Blood doesn’t just cycle around your body like Hot Wheels on a Super-Charger track. All of your major arteries have smaller branch arteries off them, and even smaller capillaries off those. Then, finally, the blood is absorbed into whatever needs blood—muscles, bones, and other organs. And the reverse on the way out: blood leaves the organ via capillaries, which feed into small veins, which ultimately connect to large veins and back to your heart. It’s all a big mesh, really—but that’s hard to draw in diagrams, so we usually simplify them.

So when you cut off a pathway with a tourniquet (or amputation, or clotting, etc.) more blood takes other routes—like when there’s an accident on the highway and your parents have to get off and drive on the smaller city streets.

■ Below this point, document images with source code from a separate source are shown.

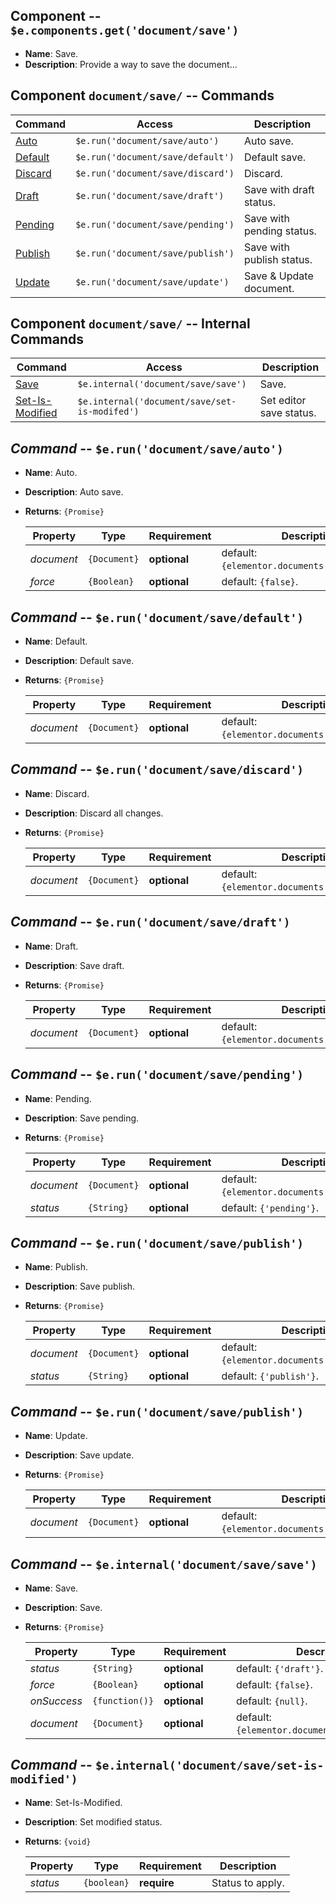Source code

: 
## Component -- `$e.components.get('document/save')`

*  **Name**: Save.
*  **Description**: Provide a way to save the document...

## Component `document/save/` -- Commands
| Command                                                                | Access                                             | Description         
|------------------------------------------------------------------------|----------------------------------------------------|-----------------------------------------
| [Auto](#command----erundocumentsaveauto)                               | `$e.run('document/save/auto')`                     | Auto save.
| [Default](#command----erundocumentsavedefault)                         | `$e.run('document/save/default')`                  | Default save.
| [Discard](#command----erundocumentsavediscard)                         | `$e.run('document/save/discard')`                  | Discard.
| [Draft](#command----erundocumentsavedraft)                             | `$e.run('document/save/draft')`                    | Save with draft status.
| [Pending](#command----erundocumentsavepending)                         | `$e.run('document/save/pending')`                  | Save with pending status.
| [Publish](#command----erundocumentsavepublish)                         | `$e.run('document/save/publish')`                  | Save with publish status.
| [Update](#command----erundocumentsaveupdate)                           | `$e.run('document/save/update')`                   | Save & Update document.

## Component `document/save/` -- Internal Commands
| Command                                                                | Access                                             | Description         
|------------------------------------------------------------------------|----------------------------------------------------|-----------------------------------------
| [Save](#command----einternaldocumentsavesave)                          | `$e.internal('document/save/save')`                | Save.
| [Set-Is-Modified](#command----einternaldocumentsaveset-is-modified)    | `$e.internal('document/save/set-is-modifed')`      | Set editor save status.

## _Command_ -- `$e.run('document/save/auto')`
*  **Name**: Auto.
*  **Description**: Auto save.
*  **Returns**: `{Promise}`

    | Property     | Type                  | Requirement   | Description |
    |---           |---                    |---            |---|
    | _document_   | `{Document}`          | **optional**  | default: `{elementor.documents.getCurrent()}`.
    | _force_      | `{Boolean}`           | **optional**  | default: `{false}`.

## _Command_ -- `$e.run('document/save/default')`
*  **Name**: Default.
*  **Description**: Default save.
*  **Returns**: `{Promise}`

    | Property     | Type                  | Requirement   | Description |
    |---           |---                    |---            |---|
    | _document_   | `{Document}`          | **optional**  | default: `{elementor.documents.getCurrent()}`.

## _Command_ -- `$e.run('document/save/discard')`
*  **Name**: Discard.
*  **Description**: Discard all changes.
*  **Returns**: `{Promise}`

    | Property     | Type                  | Requirement   | Description |
    |---           |---                    |---            |---|
    | _document_   | `{Document}`          | **optional**  | default: `{elementor.documents.getCurrent()}`.


## _Command_ -- `$e.run('document/save/draft')`
*  **Name**: Draft.
*  **Description**: Save draft.
*  **Returns**: `{Promise}`

    | Property     | Type                  | Requirement   | Description |
    |---           |---                    |---            |---|
    | _document_   | `{Document}`          | **optional**  | default: `{elementor.documents.getCurrent()}`.

## _Command_ -- `$e.run('document/save/pending')`
*  **Name**: Pending.
*  **Description**: Save pending.
*  **Returns**: `{Promise}`

    | Property     | Type                  | Requirement   | Description |
    |---           |---                    |---            |---|
    | _document_   | `{Document}`          | **optional**  | default: `{elementor.documents.getCurrent()}`.
    | _status_     | `{String}`            | **optional**  | default: `{'pending'}`.

## _Command_ -- `$e.run('document/save/publish')`
*  **Name**: Publish.
*  **Description**: Save publish.
*  **Returns**: `{Promise}`

    | Property     | Type                  | Requirement   | Description |
    |---           |---                    |---            |---|
    | _document_   | `{Document}`          | **optional**  | default: `{elementor.documents.getCurrent()}`.
    | _status_     | `{String}`            | **optional**  | default: `{'publish'}`.

## _Command_ -- `$e.run('document/save/publish')`
*  **Name**: Update.
*  **Description**: Save update.
*  **Returns**: `{Promise}`

    | Property     | Type                  | Requirement   | Description |
    |---           |---                    |---            |---|
    | _document_   | `{Document}`          | **optional**  | default: `{elementor.documents.getCurrent()}`.


## _Command_ -- `$e.internal('document/save/save')`
*  **Name**: Save.
*  **Description**: Save.
*  **Returns**: `{Promise}`

    | Property     | Type                  | Requirement   | Description |
    |---           |---                    |---            |---|
    | _status_     | `{String}`            | **optional**  | default: `{'draft'}`.
    | _force_      | `{Boolean}`           | **optional**  | default: `{false}`.
    | _onSuccess_  | `{function()}`        | **optional**  | default: `{null}`.
    | _document_   | `{Document}`          | **optional**  | default: `{elementor.documents.getCurrent()}`.

## _Command_ -- `$e.internal('document/save/set-is-modified')`
*  **Name**: Set-Is-Modified.
*  **Description**: Set modified status.
*  **Returns**: `{void}`

    | Property     | Type                  | Requirement   | Description |
    |---           |---                    |---            |---|
    | _status_     | `{boolean}`           | **require**   | Status to apply.

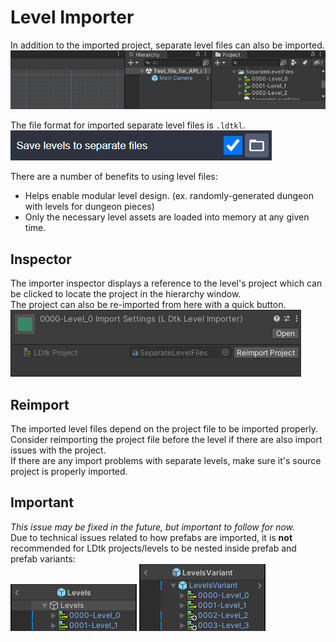 # Level Importer

In addition to the imported project, separate level files can also be imported.
![Drag-N-Drop](../../images/gif_DragNDropLevel.gif)

The file format for imported separate level files is `.ldtkl`.  
![Separate Level Files](../../images/img_ldtk_SeparateLevelFiles.png)  

There are a number of benefits to using level files:
- Helps enable modular level design. (ex. randomly-generated dungeon with levels for dungeon pieces)
- Only the necessary level assets are loaded into memory at any given time.

## Inspector
The importer inspector displays a reference to the level's project which can be clicked to locate the project in the hierarchy window.  
The project can also be re-imported from here with a quick button.  
![Level Importer](../../images/img_Unity_LevelImporter.png)

## Reimport
The imported level files depend on the project file to be imported properly.  
Consider reimporting the project file before the level if there are also import issues with the project.  
If there are any import problems with separate levels, make sure it's source project is properly imported.  

## Important
*This issue may be fixed in the future, but important to follow for now.*  
Due to technical issues related to how prefabs are imported, it is **not** recommended for LDtk projects/levels to be nested inside prefab and prefab variants:  
![Nested Levels](../../images/img_Unity_NestedLevels.png)
![Nested Levels Variant](../../images/img_Unity_NestedLevelsVariant.png)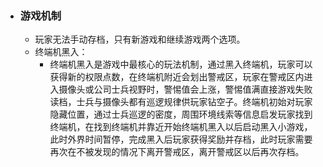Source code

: - ### 游戏机制
	- 玩家无法手动存档，只有新游戏和继续游戏两个选项。
	- 终端机黑入：
		- 终端机黑入是游戏中最核心的玩法机制，通过黑入终端机，玩家可以获得新的权限点数，在终端机附近会划出警戒区，玩家在警戒区内进入摄像头或公司士兵视野时，警惕值会上涨，警惕值满直接游戏失败读档，士兵与摄像头都有巡逻规律供玩家钻空子。终端机初始对玩家隐藏位置，通过士兵巡逻的密度，周围环境线索等信息启发玩家找到终端机，在找到终端机并靠近开始终端机黑入以后启动黑入小游戏，此时外界时间暂停，完成黑入后玩家获得奖励并存档，此时玩家需要再次在不被发现的情况下离开警戒区，离开警戒区以后再次存档。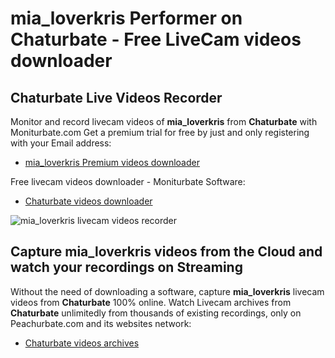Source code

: # mia_loverkris Performer on Chaturbate - Free LiveCam videos downloader

## Chaturbate Live Videos Recorder

Monitor and record livecam videos of **mia_loverkris** from **Chaturbate** with Moniturbate.com
Get a premium trial for free by just and only registering with your Email address:
* [mia_loverkris Premium videos downloader](https://moniturbate.com/request-demo-licence-key.html)

Free livecam videos downloader - Moniturbate Software:
* [Chaturbate videos downloader](https://moniturbate.com/moniturbate-download-software.html)

![mia_loverkris livecam videos recorder](https://peachurnet.com/templates/moniturbate-software.png)


## Capture mia_loverkris videos from the Cloud and watch your recordings on Streaming

Without the need of downloading a software, capture **mia_loverkris** livecam videos from **Chaturbate** 100% online.
Watch Livecam archives from **Chaturbate** unlimitedly from thousands of existing recordings, only on Peachurbate.com and its websites network:
* [Chaturbate videos archives](https://peachurnet.com/)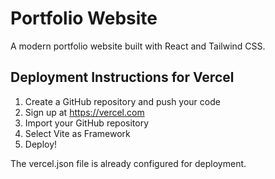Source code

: # Portfolio Website

A modern portfolio website built with React and Tailwind CSS.

## Deployment Instructions for Vercel

1. Create a GitHub repository and push your code
2. Sign up at https://vercel.com
3. Import your GitHub repository
4. Select Vite as Framework
5. Deploy!

The vercel.json file is already configured for deployment.
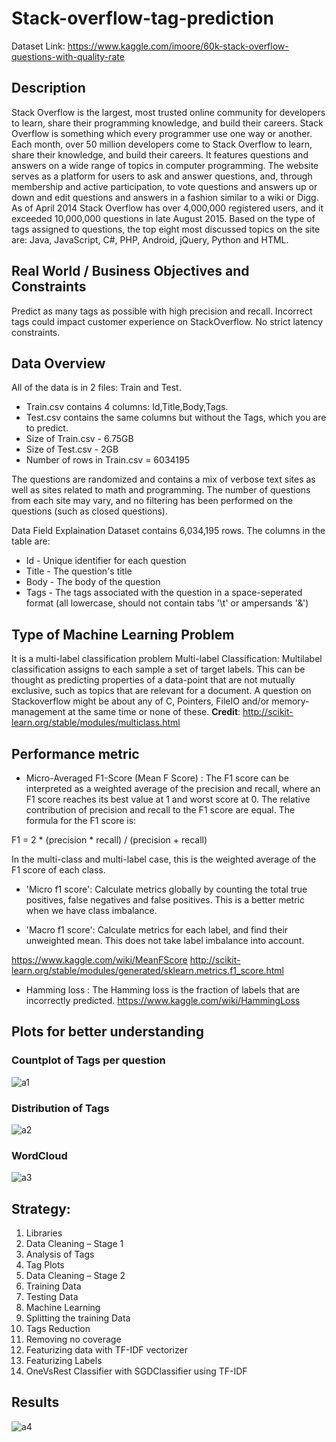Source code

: # Stack-overflow-tag-prediction

Dataset Link: https://www.kaggle.com/imoore/60k-stack-overflow-questions-with-quality-rate

## Description

Stack Overflow is the largest, most trusted online community for developers to learn, share their programming knowledge, and build their careers. Stack Overflow is something which every programmer use one way or another. Each month, over 50 million developers come to Stack Overflow to learn, share their knowledge, and build their careers. It features questions and answers on a wide range of topics in computer programming. The website serves as a platform for users to ask and answer questions, and, through membership and active participation, to vote questions and answers up or down and edit questions and answers in a fashion similar to a wiki or Digg. As of April 2014 Stack Overflow has over 4,000,000 registered users, and it exceeded 10,000,000 questions in late August 2015. Based on the type of tags assigned to questions, the top eight most discussed topics on the site are: Java, JavaScript, C#, PHP, Android, jQuery, Python and HTML.

## Real World / Business Objectives and Constraints

Predict as many tags as possible with high precision and recall.
Incorrect tags could impact customer experience on StackOverflow.
No strict latency constraints.

## Data Overview

All of the data is in 2 files: Train and Test.

- Train.csv contains 4 columns: Id,Title,Body,Tags.
- Test.csv contains the same columns but without the Tags, which you are to predict.
- Size of Train.csv - 6.75GB
- Size of Test.csv - 2GB
- Number of rows in Train.csv = 6034195

The questions are randomized and contains a mix of verbose text sites as well as sites related to math and programming. The number of questions from each site may vary, and no filtering has been performed on the questions (such as closed questions).

Data Field Explaination
Dataset contains 6,034,195 rows. The columns in the table are:

- Id - Unique identifier for each question
- Title - The question's title
- Body - The body of the question
- Tags - The tags associated with the question in a space-seperated format (all lowercase, should not contain tabs '\t' or ampersands '&')

## Type of Machine Learning Problem

It is a multi-label classification problem
Multi-label Classification: Multilabel classification assigns to each sample a set of target labels. This can be thought as predicting properties of a data-point that are not mutually exclusive, such as topics that are relevant for a document. A question on Stackoverflow might be about any of C, Pointers, FileIO and/or memory-management at the same time or none of these.
__Credit__: http://scikit-learn.org/stable/modules/multiclass.html

## Performance metric
- Micro-Averaged F1-Score (Mean F Score) : The F1 score can be interpreted as a weighted average of the precision and recall, where an F1 score reaches its best value at 1 and worst score at 0. The relative contribution of precision and recall to the F1 score are equal. The formula for the F1 score is:

F1 = 2 * (precision * recall) / (precision + recall)

In the multi-class and multi-label case, this is the weighted average of the F1 score of each class.

- 'Micro f1 score':
Calculate metrics globally by counting the total true positives, false negatives and false positives. This is a better metric when we have class imbalance.

- 'Macro f1 score':
Calculate metrics for each label, and find their unweighted mean. This does not take label imbalance into account.

https://www.kaggle.com/wiki/MeanFScore
http://scikit-learn.org/stable/modules/generated/sklearn.metrics.f1_score.html

- Hamming loss : The Hamming loss is the fraction of labels that are incorrectly predicted.
https://www.kaggle.com/wiki/HammingLoss

## Plots for better understanding

### Countplot of Tags per question

![a1](https://user-images.githubusercontent.com/58303643/179389080-083a53c5-2f28-4eb9-a1df-4fe5fdd67e71.jpg)

### Distribution of Tags

![a2](https://user-images.githubusercontent.com/58303643/179389127-e810d01f-20f5-419b-b7d5-d8fd52bcfb57.jpg)

### WordCloud

![a3](https://user-images.githubusercontent.com/58303643/179389150-65ff8051-801d-4793-9ec3-8306a3b32f43.jpg)

## Strategy:

1. Libraries
2. Data Cleaning – Stage 1
3. Analysis of Tags
4. Tag Plots
5. Data Cleaning – Stage 2
6. Training Data
7. Testing Data
8. Machine Learning
9. Splitting the training Data
10. Tags Reduction
11. Removing no coverage
12. Featurizing data with TF-IDF vectorizer
13. Featurizing Labels
14. OneVsRest Classifier with SGDClassifier using TF-IDF

## Results 

![a4](https://user-images.githubusercontent.com/58303643/179389294-71fe28d0-a541-47b6-8f91-445c907202c7.png)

You still get where you’re going, but on a different route than you might have otherwise. Same for blood cells!

Anonymous 0 Comments

Blood is mostly water and your kidneys are in charge of how much water is in your blood. If there’s too much, excess water is removed as pee, if there isn’t enough, water is pulled out of other parts of the body.

The blood trapped under the tourniquet will start to go bad in the veins. That’s why it’s so important that the tourniquet is left in place until the casualty reaches a hospital. If it is taken off abruptly without the proper medications, the bad blood will stop the heart.

If the doctors know how long the tourniquet was in place, they can figure out what kind of medicine they need to remove the tourniquet safely.

Anonymous 0 Comments

It’s like when you shut off your water faucet. The water is still there and under the pressure of the system, but it can’t flow like it used to.

It does get more complicated because there are other ways it can go and liquid can leave as lymph. In general though that is a good ELI5 analogy, you shouldn’t have a torniquette on long enough that much else matters.